Your assignment:
Below is a listing. Quote from it, exactly, the lines from the one containing "Select/change starting quarter" down to the one containing "online, classroom, both", both ends included, and nothing else.

Dataset records:
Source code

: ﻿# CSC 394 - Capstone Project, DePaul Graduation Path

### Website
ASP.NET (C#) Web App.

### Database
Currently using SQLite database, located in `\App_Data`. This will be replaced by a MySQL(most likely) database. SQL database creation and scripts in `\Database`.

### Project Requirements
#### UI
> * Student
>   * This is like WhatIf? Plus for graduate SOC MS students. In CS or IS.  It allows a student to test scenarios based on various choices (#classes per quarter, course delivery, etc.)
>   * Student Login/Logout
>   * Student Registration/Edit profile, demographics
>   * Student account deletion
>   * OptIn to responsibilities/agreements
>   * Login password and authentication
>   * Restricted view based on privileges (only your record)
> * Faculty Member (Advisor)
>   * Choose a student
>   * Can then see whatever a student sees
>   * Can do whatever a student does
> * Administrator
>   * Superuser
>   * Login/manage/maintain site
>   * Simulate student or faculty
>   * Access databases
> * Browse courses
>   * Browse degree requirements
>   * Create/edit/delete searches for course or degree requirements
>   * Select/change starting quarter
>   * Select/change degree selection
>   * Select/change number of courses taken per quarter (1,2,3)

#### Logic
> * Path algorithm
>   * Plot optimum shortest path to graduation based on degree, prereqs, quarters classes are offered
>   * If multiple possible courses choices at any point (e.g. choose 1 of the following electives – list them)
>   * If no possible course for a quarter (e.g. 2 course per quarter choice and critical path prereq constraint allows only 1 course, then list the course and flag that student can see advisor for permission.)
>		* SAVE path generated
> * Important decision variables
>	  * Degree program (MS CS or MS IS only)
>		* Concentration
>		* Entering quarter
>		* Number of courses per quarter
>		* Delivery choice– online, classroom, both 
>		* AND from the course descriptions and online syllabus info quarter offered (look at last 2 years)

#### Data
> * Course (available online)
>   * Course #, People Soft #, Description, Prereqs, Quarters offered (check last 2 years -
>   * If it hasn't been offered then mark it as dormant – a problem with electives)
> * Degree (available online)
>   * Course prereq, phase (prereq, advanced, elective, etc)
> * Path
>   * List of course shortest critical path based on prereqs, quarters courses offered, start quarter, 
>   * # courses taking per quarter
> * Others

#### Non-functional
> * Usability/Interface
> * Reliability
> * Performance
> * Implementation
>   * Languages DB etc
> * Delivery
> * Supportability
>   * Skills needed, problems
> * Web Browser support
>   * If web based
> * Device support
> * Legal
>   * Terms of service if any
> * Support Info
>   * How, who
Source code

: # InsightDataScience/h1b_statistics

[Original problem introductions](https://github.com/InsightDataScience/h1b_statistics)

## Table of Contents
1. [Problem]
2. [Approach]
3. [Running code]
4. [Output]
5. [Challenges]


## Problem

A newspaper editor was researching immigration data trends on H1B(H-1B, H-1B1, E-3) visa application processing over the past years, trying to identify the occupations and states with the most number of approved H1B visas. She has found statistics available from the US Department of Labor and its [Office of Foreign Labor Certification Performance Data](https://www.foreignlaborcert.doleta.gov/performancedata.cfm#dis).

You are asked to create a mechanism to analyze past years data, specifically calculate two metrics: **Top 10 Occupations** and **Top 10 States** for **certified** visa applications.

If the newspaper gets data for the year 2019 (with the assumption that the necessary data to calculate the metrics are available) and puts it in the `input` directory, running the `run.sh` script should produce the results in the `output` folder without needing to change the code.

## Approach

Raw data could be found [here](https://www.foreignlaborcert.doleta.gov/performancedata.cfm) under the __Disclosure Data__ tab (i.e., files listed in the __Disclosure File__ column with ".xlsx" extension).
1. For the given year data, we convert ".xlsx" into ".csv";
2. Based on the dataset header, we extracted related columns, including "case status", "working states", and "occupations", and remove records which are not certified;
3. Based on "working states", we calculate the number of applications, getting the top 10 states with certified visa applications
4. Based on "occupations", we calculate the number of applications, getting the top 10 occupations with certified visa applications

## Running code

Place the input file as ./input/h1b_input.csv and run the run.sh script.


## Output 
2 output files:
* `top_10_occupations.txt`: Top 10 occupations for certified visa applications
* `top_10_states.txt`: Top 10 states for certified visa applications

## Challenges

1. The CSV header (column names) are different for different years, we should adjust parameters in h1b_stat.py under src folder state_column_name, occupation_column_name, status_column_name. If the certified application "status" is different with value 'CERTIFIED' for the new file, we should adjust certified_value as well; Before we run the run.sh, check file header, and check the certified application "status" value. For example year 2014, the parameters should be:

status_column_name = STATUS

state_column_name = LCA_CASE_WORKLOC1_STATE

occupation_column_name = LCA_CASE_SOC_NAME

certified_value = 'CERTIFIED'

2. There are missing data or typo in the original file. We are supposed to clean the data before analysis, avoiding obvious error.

Written response:
>   * Select/change starting quarter
>   * Select/change degree selection
>   * Select/change number of courses taken per quarter (1,2,3)

#### Logic
> * Path algorithm
>   * Plot optimum shortest path to graduation based on degree, prereqs, quarters classes are offered
>   * If multiple possible courses choices at any point (e.g. choose 1 of the following electives – list them)
>   * If no possible course for a quarter (e.g. 2 course per quarter choice and critical path prereq constraint allows only 1 course, then list the course and flag that student can see advisor for permission.)
>		* SAVE path generated
> * Important decision variables
>	  * Degree program (MS CS or MS IS only)
>		* Concentration
>		* Entering quarter
>		* Number of courses per quarter
>		* Delivery choice– online, classroom, both 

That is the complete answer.